EXERCISE DESCRIPTION: As you look over the data below, please find each line where the word "Learning" appears, then copy it.

Items listed in a dataset:
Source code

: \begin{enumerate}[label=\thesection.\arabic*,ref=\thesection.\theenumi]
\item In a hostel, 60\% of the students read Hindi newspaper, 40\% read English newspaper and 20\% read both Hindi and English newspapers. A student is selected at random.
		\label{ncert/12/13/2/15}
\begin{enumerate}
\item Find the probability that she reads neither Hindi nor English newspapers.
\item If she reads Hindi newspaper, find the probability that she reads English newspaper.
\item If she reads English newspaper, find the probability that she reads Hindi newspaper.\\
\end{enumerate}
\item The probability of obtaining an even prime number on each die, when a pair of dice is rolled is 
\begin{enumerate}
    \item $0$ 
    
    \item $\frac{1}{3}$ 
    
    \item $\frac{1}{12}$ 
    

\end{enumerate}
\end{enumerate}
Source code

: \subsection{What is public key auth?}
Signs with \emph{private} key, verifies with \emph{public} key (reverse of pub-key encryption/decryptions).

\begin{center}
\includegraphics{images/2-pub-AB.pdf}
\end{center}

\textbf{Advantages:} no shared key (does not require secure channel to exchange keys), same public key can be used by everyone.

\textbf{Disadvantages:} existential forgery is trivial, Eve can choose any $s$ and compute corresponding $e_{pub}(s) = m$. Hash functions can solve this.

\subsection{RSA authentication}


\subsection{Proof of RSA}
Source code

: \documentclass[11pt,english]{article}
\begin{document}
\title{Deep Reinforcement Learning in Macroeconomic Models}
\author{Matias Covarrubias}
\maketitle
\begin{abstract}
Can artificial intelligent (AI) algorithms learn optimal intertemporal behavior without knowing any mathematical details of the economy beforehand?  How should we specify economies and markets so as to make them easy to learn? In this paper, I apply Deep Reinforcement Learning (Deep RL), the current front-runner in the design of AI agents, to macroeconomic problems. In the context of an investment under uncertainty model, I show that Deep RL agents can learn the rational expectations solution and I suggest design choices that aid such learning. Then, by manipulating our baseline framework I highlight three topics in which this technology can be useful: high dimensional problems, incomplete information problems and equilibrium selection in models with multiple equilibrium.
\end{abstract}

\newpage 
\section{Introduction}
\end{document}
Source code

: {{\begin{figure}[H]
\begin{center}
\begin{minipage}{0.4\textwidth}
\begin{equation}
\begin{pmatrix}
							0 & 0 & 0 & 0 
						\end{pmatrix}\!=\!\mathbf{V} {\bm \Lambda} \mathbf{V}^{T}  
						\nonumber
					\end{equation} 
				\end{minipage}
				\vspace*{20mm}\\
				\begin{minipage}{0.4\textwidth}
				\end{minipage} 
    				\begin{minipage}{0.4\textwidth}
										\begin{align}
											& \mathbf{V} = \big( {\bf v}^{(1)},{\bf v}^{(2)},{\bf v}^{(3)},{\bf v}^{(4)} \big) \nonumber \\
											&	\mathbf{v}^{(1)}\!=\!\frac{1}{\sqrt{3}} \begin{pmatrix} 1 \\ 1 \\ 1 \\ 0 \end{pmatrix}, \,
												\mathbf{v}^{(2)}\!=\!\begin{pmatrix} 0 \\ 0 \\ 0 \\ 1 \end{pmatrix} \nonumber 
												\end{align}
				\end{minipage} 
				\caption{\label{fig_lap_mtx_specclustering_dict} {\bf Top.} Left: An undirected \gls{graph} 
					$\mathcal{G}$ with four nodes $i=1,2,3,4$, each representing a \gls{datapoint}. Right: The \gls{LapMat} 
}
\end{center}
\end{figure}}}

ANSWER TO THIS EXERCISE:
\title{Deep Reinforcement Learning in Macroeconomic Models}
Can artificial intelligent (AI) algorithms learn optimal intertemporal behavior without knowing any mathematical details of the economy beforehand?  How should we specify economies and markets so as to make them easy to learn? In this paper, I apply Deep Reinforcement Learning (Deep RL), the current front-runner in the design of AI agents, to macroeconomic problems. In the context of an investment under uncertainty model, I show that Deep RL agents can learn the rational expectations solution and I suggest design choices that aid such learning. Then, by manipulating our baseline framework I highlight three topics in which this technology can be useful: high dimensional problems, incomplete information problems and equilibrium selection in models with multiple equilibrium.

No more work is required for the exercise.